Automatic features may help ease plan sponsor woes such as poor participation and low deferral rates.

POOR PARTICIPATION

Left to our own devices Americans are not the most diligent savers. When you consider retirement savings, the outlook is even more bleak. Although 8 out of 10 full time employees have access to an employer-sponsored plan, only 64% participate.[2] To help increase enrollment more and more companies are adopting auto-enroll. This plan design feature enrolls eligible employees into the retirement plan by default, participants are then given the chance to opt out. Auto-enrollment has shown to increase participation from 42% to 91%.[3]

A NEW WAY

The traditional 3% deferral rate is not quite cutting it these days —in fact, 30.2% of companies adopted a 6% or higher default deferral rate by the end of 2015.[4] Employers and participants alike seem to acknowledge that low deferral rates will not provide enough savings to make their retirement aspirations a reality.

DEFERRALS RISING

Struggling to help your participants save more? Auto-escalation could help. This plan design feature may help employees overcome inertia by automatically increasing their 401k contribution at regular intervals, typically 1% a year, until it reaches a preset maximum (typically 10%).  One percent may not seem like a lot, but together with compound interest, when the time comes to retire, it can make a huge difference! The graph shows how even 1% can affect your nest egg. In the hypothetical example shown below, at the end of 20 years of saving, a participant contributing at 3% would have $65,800 whereas the participant utilizing auto-escalation would have $171,700.[5] That’s over $105,000 difference! Which do you believe would better poise your employees to retire?

TIME FOR ACTION

Employer hesitancy toward adopting auto features is understandable, however, not implementing these advanced features could be short-sighted. Automatic enrollment paired with auto-escalation can help more employees increase their savings and help them achieve their retirement goals. If you have been reluctant to explore these options in the past, maybe it is time to revisit the conversation; after all, the point of offering a company sponsored retirement plan is to help your employees retire successfully.

 

 

[1] American Century Investments. “Fourth Annual Plan Participant Study Results.” August 2016.

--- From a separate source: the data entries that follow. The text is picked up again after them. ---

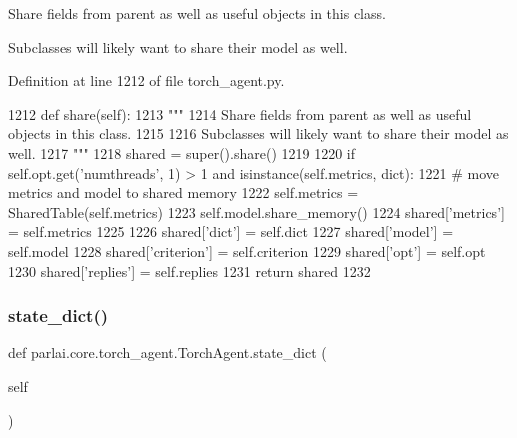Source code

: \begin{DoxyVerb}Share fields from parent as well as useful objects in this class.

Subclasses will likely want to share their model as well.
\end{DoxyVerb}
 

Definition at line 1212 of file torch\+\_\+agent.\+py.


\begin{DoxyCode}
1212     \textcolor{keyword}{def }share(self):
1213         \textcolor{stringliteral}{"""}
1214 \textcolor{stringliteral}{        Share fields from parent as well as useful objects in this class.}
1215 \textcolor{stringliteral}{}
1216 \textcolor{stringliteral}{        Subclasses will likely want to share their model as well.}
1217 \textcolor{stringliteral}{        """}
1218         shared = super().share()
1219 
1220         \textcolor{keywordflow}{if} self.opt.get(\textcolor{stringliteral}{'numthreads'}, 1) > 1 \textcolor{keywordflow}{and} isinstance(self.metrics, dict):
1221             \textcolor{comment}{# move metrics and model to shared memory}
1222             self.metrics = SharedTable(self.metrics)
1223             self.model.share\_memory()
1224         shared[\textcolor{stringliteral}{'metrics'}] = self.metrics
1225 
1226         shared[\textcolor{stringliteral}{'dict'}] = self.dict
1227         shared[\textcolor{stringliteral}{'model'}] = self.model
1228         shared[\textcolor{stringliteral}{'criterion'}] = self.criterion
1229         shared[\textcolor{stringliteral}{'opt'}] = self.opt
1230         shared[\textcolor{stringliteral}{'replies'}] = self.replies
1231         \textcolor{keywordflow}{return} shared
1232 
\end{DoxyCode}
\mbox{\label{classparlai_1_1core_1_1torch__agent_1_1TorchAgent_a9f89e606931a4622a5c6a6f6b832235c}} 
\subsubsection{\texorpdfstring{state\+\_\+dict()}{state\_dict()}}
{\footnotesize\ttfamily def parlai.\+core.\+torch\+\_\+agent.\+Torch\+Agent.\+state\+\_\+dict (\begin{DoxyParamCaption}\item[{}]{self }\end{DoxyParamCaption})}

[2] Bureau of Labor Statistics. “Employee Benefits in the United States.” March 2015.

[3] ASPPA Net Staff. “More Jump on Auto Enrollment Bandwagon, but Not Everyone.” January 2015.  

[4] T.Rowe Price. “Reference Point Annual Survey.” April 2016.

[5] Based on Annual salary of $50,000 and 7% return. Deferral rate of 3% vs. 3% starting 1% annual increase up to 10%.

This information was developed as a general guide to educate plan sponsors and is not intended as authoritative guidance or tax/legal advice. Each plan has unique requirements and you should consult your attorney or tax advisor for guidance on your specific situation.